## How to complete this task:
Within the records below, how many lines contain "toBe"? The answer is that number alone.
══════
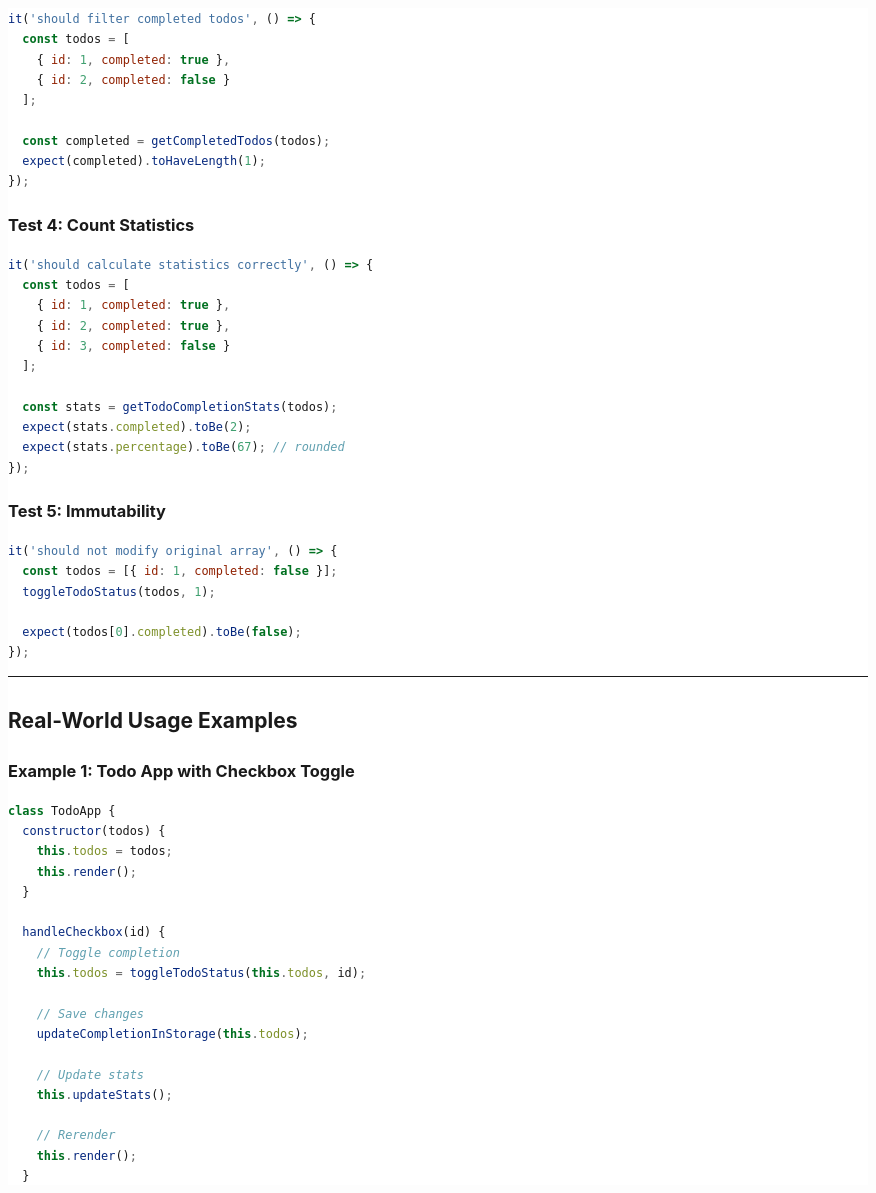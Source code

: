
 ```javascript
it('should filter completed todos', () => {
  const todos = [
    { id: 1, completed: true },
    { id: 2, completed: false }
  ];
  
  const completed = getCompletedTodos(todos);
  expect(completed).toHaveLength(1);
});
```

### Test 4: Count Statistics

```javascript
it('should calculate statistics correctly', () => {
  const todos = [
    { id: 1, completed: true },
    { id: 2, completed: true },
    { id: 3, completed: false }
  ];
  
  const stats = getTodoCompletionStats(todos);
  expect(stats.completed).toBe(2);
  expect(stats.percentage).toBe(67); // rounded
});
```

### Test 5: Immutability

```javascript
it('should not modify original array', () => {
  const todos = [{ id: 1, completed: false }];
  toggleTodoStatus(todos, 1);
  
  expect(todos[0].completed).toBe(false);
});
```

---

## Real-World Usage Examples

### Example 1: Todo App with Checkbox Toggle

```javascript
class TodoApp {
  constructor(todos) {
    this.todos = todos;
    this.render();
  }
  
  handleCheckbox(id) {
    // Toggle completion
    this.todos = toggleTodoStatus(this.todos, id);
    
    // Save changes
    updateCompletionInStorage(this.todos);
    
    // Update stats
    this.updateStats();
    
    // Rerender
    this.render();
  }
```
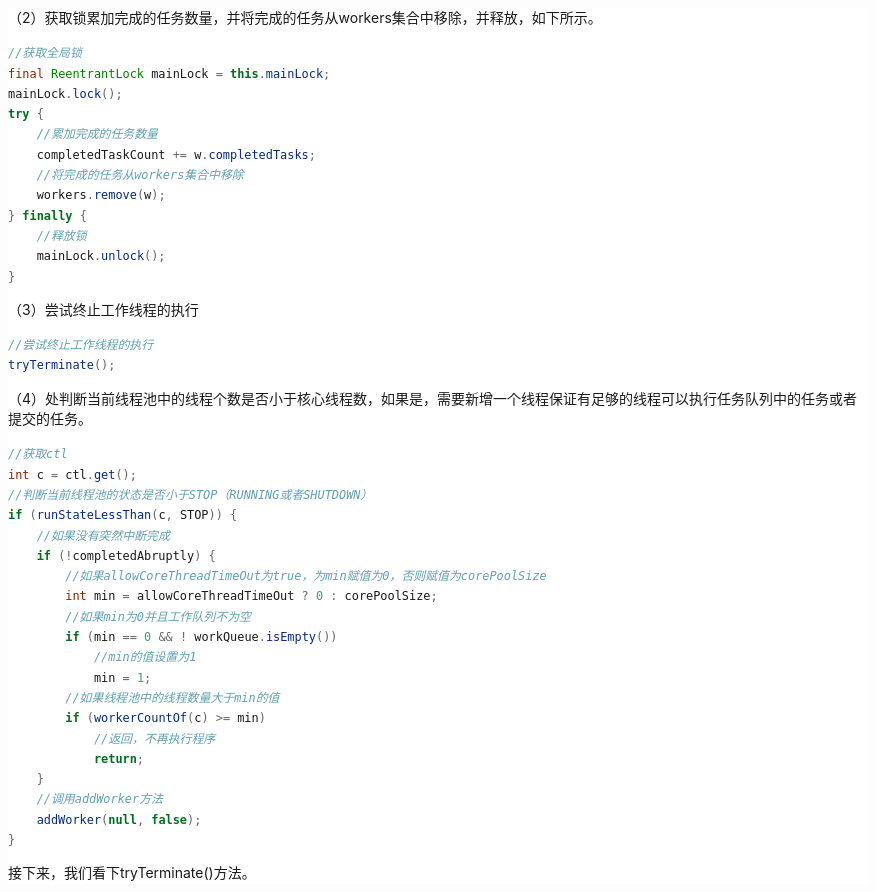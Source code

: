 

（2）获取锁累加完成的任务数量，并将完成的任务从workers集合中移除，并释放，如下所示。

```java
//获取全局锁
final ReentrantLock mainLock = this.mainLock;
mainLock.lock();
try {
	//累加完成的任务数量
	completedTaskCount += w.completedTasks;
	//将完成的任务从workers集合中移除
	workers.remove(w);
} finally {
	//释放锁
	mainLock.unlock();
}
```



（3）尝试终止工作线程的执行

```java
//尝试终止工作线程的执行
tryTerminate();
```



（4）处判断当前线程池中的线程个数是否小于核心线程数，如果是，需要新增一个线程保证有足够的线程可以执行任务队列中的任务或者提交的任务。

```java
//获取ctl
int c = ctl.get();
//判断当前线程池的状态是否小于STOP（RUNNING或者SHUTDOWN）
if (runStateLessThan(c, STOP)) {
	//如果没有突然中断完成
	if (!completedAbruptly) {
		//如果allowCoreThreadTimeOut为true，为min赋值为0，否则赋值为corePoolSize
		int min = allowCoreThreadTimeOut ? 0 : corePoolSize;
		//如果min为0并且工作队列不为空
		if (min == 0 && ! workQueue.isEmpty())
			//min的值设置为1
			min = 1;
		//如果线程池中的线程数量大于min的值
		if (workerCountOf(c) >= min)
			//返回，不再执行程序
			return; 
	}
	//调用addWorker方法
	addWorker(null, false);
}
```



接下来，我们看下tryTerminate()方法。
══════
## Written solution:
3